Items from a data source:
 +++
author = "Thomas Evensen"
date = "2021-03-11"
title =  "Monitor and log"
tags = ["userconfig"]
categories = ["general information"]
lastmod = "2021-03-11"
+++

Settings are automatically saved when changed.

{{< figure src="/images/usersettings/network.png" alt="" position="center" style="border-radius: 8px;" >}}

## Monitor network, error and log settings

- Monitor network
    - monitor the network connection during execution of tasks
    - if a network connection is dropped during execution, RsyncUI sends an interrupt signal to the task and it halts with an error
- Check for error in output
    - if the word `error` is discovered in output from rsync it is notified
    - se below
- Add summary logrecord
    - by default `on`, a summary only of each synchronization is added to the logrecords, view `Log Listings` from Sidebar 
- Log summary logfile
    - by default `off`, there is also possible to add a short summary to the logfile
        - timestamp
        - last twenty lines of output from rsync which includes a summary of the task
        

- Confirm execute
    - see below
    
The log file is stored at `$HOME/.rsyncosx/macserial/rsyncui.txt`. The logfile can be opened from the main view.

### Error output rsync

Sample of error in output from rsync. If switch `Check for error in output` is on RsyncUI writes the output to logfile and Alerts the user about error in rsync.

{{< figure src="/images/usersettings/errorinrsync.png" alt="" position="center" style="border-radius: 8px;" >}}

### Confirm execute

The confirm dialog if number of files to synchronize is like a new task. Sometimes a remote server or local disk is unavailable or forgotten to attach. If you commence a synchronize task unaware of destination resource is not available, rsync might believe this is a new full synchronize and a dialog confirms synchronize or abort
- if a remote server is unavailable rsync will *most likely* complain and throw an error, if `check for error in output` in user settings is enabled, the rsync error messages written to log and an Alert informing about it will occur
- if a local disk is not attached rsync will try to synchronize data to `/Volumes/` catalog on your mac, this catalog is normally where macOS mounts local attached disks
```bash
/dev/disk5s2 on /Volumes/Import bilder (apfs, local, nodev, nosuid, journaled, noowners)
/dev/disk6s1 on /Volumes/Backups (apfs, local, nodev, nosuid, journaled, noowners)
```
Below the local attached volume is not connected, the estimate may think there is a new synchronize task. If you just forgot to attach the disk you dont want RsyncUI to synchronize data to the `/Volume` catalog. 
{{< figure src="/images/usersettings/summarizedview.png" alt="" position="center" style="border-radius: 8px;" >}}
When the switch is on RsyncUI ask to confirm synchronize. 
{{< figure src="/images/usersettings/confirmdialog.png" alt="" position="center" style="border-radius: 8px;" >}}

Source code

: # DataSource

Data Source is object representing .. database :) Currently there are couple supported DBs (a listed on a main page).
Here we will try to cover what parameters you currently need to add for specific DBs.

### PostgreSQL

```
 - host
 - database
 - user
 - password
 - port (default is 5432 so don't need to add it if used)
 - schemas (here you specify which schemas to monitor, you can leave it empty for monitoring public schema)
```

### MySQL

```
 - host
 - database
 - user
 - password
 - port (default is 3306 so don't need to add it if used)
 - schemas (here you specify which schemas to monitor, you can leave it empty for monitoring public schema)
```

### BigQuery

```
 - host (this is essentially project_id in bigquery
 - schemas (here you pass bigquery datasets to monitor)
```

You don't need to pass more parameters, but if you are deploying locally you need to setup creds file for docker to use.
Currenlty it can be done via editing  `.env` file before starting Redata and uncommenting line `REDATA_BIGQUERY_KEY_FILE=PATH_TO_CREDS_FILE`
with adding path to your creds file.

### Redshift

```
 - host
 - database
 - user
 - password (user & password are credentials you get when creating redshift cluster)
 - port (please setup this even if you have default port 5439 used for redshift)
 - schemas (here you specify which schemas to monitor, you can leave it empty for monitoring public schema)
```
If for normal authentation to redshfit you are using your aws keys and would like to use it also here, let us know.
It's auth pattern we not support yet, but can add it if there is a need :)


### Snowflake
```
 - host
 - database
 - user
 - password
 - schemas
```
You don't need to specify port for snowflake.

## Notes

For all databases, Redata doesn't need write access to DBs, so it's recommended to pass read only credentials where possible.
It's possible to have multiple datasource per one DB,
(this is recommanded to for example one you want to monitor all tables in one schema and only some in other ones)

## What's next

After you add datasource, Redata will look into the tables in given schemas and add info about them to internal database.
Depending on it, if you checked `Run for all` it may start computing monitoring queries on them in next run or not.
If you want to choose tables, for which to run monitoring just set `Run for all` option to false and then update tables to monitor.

WHAT THE TASK REQUIRES: Copy each line of the data that contains the word "with", leaving the other lines out.

ANSWER SPACE:
    - if a network connection is dropped during execution, RsyncUI sends an interrupt signal to the task and it halts with an error
with adding path to your creds file.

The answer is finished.